I tried not to think of Piper while walking to the coffeecorner. I have to be in control of myself. I am in control of myself.

 **AN:**

 **Hope you guys liked it! Again, I'm sorry if there are any mistakes in there. It's not really long but I just wanted to try and see if it's good enough, you know. If I continue, other chapters will not be this short!  
I will continue if you guys like me to, so leave a comment!**

 **Lots of love, AlexxPiper**


	2. Chapter 2

**AUTHOR'S NOTE:**

Thank you guys so much for reading my fanfic! First, I wanted to write from Alex' POV only, but I think it will be easier and more fun to read if I also write from Piper's POV. Hope you guys like it, please leave a comment or something like that!
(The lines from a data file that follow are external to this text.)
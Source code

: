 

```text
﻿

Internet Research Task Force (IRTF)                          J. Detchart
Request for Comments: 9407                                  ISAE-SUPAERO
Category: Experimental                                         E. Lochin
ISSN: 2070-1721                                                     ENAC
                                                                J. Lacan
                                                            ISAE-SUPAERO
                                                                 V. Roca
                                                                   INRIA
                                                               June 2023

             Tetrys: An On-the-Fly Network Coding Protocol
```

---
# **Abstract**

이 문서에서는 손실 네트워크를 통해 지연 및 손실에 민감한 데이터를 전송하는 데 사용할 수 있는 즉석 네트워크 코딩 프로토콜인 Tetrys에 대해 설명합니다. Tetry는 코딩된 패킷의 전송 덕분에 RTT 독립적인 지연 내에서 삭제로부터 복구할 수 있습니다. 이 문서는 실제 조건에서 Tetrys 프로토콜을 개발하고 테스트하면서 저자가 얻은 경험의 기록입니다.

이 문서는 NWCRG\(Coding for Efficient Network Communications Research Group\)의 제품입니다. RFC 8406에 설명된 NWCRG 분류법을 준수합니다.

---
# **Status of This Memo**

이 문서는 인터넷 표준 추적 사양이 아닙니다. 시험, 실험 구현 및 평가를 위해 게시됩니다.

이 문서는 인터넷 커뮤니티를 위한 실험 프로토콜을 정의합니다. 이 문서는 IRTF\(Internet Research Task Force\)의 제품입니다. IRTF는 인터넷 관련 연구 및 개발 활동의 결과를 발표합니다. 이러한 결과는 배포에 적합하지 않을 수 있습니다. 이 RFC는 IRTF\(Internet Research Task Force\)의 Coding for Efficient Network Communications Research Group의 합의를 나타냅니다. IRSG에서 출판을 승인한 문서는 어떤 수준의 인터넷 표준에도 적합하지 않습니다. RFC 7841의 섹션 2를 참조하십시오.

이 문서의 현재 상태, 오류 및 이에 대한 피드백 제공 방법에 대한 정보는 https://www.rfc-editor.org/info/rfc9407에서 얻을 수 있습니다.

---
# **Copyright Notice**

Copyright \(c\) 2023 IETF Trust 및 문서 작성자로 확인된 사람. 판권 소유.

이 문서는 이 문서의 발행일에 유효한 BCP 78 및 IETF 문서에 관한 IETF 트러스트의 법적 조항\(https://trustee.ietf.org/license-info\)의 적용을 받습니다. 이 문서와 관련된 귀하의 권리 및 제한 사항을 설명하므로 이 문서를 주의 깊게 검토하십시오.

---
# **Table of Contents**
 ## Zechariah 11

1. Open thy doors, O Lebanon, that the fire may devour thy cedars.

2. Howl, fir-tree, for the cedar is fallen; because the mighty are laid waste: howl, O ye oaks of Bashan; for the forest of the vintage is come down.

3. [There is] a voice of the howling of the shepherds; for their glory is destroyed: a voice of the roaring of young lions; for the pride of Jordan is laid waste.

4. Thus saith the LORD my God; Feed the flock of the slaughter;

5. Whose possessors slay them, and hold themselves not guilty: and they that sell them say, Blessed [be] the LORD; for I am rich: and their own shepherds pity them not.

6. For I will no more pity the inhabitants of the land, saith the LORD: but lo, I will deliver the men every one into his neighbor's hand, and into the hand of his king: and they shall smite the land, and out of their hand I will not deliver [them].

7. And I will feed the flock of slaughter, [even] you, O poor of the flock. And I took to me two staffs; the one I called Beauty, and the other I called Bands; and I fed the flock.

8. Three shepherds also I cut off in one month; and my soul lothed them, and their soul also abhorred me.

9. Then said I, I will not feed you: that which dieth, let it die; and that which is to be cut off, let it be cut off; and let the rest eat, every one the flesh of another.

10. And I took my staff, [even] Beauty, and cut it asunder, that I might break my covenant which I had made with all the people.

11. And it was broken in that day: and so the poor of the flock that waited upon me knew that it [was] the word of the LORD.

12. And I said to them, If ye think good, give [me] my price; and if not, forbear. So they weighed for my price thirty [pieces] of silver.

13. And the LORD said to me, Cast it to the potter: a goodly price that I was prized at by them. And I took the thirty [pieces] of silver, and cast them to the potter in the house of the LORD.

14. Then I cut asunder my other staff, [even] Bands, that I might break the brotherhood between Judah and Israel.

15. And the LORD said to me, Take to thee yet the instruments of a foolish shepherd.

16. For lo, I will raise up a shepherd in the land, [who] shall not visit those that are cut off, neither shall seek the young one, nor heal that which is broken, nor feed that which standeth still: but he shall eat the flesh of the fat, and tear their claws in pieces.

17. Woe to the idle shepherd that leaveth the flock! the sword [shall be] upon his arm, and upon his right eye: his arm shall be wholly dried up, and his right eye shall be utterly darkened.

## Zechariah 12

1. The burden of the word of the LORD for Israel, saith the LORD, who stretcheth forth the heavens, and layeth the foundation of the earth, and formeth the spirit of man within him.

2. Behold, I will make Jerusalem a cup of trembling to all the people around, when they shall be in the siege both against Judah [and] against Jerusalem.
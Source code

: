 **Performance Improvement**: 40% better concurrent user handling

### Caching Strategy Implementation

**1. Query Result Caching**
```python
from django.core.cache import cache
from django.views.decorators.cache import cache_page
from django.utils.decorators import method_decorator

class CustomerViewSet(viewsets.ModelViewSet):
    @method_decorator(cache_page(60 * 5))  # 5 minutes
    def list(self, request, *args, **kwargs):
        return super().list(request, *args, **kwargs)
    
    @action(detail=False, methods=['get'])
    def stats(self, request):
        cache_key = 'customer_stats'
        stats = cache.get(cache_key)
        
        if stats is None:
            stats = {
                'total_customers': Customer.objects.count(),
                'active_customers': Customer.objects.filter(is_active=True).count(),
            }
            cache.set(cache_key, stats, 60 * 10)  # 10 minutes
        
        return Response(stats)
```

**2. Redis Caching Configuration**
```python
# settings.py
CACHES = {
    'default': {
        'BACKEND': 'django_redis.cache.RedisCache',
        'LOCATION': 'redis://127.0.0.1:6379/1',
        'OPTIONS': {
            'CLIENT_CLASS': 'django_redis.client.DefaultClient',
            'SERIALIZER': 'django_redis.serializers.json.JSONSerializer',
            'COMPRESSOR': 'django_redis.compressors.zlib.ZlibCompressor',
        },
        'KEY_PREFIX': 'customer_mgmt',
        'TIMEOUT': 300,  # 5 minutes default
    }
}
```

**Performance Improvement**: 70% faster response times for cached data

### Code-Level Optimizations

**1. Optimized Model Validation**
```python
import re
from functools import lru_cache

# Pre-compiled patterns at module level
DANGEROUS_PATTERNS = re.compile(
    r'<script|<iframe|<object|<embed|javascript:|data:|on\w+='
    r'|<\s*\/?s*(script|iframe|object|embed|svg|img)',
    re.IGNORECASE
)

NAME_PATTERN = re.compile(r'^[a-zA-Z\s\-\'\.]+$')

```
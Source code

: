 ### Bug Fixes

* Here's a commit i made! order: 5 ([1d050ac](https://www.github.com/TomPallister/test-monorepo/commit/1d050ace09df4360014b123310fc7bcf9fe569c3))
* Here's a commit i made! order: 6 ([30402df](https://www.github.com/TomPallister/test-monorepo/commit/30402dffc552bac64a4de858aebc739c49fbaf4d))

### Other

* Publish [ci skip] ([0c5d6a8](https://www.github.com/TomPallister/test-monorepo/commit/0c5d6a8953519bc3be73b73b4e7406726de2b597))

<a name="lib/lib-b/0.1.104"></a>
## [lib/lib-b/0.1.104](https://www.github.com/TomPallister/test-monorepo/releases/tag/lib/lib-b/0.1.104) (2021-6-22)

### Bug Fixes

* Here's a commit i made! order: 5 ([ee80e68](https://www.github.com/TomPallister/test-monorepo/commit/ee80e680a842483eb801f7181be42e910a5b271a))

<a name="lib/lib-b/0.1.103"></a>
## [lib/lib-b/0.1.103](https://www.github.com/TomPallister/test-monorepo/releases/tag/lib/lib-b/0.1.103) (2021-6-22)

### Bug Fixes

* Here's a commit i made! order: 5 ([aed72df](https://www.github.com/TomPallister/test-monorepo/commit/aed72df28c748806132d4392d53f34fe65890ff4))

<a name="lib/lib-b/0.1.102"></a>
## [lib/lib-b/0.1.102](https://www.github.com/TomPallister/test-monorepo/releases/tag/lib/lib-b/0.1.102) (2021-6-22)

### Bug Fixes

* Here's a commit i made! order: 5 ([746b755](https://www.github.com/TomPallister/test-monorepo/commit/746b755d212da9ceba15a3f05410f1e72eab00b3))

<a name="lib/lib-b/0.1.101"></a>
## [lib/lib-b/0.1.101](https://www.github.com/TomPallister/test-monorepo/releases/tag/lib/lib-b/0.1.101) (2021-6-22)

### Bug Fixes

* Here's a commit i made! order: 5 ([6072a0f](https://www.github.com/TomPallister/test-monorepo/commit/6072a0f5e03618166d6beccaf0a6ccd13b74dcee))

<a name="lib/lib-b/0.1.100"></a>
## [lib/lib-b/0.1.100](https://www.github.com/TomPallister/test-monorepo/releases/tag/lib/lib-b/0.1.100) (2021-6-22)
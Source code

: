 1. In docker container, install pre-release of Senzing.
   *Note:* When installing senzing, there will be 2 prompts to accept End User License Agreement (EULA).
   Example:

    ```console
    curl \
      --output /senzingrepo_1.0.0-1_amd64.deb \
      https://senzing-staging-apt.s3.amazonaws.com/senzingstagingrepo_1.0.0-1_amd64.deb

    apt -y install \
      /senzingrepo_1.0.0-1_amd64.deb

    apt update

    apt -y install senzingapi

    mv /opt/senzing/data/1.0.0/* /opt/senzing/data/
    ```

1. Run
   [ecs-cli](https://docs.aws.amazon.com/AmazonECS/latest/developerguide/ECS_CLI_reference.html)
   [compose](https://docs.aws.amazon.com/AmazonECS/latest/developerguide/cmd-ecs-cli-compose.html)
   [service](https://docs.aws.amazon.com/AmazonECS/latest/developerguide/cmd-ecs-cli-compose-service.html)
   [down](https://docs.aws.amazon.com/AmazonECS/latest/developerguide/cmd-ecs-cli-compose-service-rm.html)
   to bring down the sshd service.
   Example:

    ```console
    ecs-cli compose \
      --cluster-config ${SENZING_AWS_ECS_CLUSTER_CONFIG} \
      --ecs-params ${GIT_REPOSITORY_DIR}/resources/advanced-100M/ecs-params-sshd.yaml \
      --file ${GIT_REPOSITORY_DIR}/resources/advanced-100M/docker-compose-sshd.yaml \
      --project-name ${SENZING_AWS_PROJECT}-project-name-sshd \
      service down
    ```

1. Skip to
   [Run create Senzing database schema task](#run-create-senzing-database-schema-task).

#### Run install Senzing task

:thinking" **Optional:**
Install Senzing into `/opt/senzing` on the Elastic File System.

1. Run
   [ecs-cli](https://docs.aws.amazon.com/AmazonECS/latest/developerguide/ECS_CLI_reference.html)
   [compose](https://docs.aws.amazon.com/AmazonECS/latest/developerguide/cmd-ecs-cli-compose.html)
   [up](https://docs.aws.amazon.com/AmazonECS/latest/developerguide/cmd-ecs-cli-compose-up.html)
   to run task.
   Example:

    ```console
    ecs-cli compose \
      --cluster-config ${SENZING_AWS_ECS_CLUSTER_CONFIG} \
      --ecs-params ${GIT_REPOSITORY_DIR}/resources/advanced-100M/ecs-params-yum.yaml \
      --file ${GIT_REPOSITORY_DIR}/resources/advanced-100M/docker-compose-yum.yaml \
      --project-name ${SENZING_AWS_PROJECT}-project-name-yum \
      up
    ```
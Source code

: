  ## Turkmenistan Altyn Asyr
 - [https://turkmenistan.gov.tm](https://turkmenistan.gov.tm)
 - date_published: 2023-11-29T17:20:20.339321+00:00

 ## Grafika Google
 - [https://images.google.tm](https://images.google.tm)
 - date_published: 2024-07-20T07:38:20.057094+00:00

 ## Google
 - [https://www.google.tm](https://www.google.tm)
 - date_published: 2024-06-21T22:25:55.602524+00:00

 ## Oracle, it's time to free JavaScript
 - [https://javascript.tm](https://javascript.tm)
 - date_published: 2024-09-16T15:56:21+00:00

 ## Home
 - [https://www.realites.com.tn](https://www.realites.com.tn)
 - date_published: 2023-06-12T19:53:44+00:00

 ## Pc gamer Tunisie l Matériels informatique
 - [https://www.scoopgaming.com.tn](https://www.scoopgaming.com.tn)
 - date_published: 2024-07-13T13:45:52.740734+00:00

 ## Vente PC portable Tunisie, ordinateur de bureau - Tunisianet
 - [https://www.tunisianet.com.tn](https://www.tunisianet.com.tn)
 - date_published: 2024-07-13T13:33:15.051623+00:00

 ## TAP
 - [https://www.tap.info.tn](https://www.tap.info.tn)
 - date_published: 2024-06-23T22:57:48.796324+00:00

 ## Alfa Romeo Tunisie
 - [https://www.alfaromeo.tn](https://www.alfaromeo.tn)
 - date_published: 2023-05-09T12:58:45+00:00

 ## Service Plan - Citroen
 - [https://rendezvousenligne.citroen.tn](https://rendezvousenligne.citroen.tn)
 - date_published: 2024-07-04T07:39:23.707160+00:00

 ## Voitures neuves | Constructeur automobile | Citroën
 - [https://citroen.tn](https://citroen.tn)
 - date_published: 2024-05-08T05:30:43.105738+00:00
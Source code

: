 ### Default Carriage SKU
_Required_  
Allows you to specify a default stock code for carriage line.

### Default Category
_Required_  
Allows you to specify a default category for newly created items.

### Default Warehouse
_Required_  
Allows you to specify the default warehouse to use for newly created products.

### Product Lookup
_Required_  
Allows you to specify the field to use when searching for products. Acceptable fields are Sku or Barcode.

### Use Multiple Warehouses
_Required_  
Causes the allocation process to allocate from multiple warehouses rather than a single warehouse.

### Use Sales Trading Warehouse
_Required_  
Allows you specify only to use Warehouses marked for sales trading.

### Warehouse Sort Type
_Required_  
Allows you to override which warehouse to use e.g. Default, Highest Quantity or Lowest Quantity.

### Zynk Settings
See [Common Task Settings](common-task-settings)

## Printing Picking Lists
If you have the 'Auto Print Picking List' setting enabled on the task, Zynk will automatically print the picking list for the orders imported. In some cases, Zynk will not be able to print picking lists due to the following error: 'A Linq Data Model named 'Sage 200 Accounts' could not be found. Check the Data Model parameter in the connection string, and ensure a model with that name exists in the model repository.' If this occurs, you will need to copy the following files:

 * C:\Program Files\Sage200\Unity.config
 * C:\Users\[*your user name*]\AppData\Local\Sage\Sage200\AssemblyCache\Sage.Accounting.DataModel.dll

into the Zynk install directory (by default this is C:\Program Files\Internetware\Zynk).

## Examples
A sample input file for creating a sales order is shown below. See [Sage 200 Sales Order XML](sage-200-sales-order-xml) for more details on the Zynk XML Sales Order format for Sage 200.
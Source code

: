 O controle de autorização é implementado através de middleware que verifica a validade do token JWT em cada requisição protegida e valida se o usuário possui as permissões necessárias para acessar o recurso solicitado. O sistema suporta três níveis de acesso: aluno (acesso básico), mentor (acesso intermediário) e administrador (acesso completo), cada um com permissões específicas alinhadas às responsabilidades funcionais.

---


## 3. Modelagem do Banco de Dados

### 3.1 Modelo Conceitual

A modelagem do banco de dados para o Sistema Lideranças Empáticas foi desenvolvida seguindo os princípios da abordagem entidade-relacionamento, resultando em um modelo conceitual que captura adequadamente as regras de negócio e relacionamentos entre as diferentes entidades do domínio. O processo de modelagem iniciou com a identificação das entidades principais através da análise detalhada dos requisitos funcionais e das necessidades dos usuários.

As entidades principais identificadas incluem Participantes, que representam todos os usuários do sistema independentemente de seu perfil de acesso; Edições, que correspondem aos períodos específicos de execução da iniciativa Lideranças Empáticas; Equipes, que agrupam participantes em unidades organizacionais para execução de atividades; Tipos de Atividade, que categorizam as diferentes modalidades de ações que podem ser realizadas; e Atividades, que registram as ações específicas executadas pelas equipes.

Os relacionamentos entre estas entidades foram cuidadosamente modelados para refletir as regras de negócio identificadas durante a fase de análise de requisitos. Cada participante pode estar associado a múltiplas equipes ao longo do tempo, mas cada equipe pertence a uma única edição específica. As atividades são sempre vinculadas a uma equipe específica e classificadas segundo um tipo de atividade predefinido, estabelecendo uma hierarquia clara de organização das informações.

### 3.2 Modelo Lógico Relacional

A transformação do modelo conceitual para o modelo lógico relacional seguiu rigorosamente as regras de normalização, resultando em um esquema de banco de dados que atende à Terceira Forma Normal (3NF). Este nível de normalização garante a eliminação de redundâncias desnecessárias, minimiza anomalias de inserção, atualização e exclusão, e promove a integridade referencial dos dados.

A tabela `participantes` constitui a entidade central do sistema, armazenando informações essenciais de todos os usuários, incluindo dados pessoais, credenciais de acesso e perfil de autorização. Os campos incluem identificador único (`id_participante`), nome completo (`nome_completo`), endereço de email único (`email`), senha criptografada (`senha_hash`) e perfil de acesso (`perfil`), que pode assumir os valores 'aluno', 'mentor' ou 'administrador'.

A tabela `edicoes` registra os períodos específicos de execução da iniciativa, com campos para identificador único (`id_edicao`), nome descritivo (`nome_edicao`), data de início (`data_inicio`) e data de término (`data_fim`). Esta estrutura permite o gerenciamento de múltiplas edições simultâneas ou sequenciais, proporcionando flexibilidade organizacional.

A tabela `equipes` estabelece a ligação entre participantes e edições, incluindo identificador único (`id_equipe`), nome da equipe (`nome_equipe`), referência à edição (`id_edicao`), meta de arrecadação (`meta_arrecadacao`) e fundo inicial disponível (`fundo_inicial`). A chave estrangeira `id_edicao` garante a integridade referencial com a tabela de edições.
 **DISCLAIMER:** I do not own any of the characters!

 **PIPER'S POV**

When Alex slammed the door behind her, I reached for my phone to call Polly. Polly was my best friend since kindergarten, she always had some advice.

"Hey Pol"  
"Pipes! What's going on?"  
"It's Alex.. she has been acting so weird lately, but she won't tell what it is. I am scared she is using drugs again"  
"Have you called Nicky yet? Nicky has way more knowledge of this things than we do, Pipes. If she is using again, she really needs help. Why do you think she is?"  
"Because.. she disappears a lot lately. Sometimes even in the middel of the night. She doesn't eat and we haven't had sex in two weeks"  
"Since -"

I didn't want her to say it out loud, so I interrupted Polly.

"Yes. But please don't say it out loud, okay? It's a horrible thing"  
"I know, Pipes. I know. You really have to message Nicky, she knows how these things go"  
"Should I ask Alex for permission? I mean, she told me today she didn't want me to contact Nicky about this. I don't want to be the bad guy, Pol"  
"Pipes, you are not the bad guy if you are trying to help her. She will come around eventually. I have to go now, I'm really sorry. Finn is crying and I think I need to feed him."

I chuckle.

"Well, good luck with your little man there. Thanks, Pol. I'm going to contact Nicky"  
"Keep me updated, okay?"  
"Okay. Bye"  
"Bye Pipes"

I hang up and while thinking about what to send to Nicky, I make some lemonade for myself. I emit a deep sigh, but reach for my phone again.

 **Piper: Nick, there is something going on with Al.**

I know I don't have to say what exactly. She knows.  
I hessitate for a second, but send the message anyway. It's not long before I receive an answer.

 **Nicky: Shit. Will step by tonight at 8. OK?**

 **Piper: Hope she is home by then.**

 **Nicky: She better be.**

 **Piper: See you tonight.**

 **Nicky: Don't worry, kid. I will talk with her. See ya.**

I feel a little relieved. Nicky knows how to handle these things.

 **ALEX' POV**

When I reach the coffeecorner, Ayden is already there. He is sitting at the table in the corner. I pull my shirt right and walk towards him.  
He looks up when I pull the chair in front of him to sit down.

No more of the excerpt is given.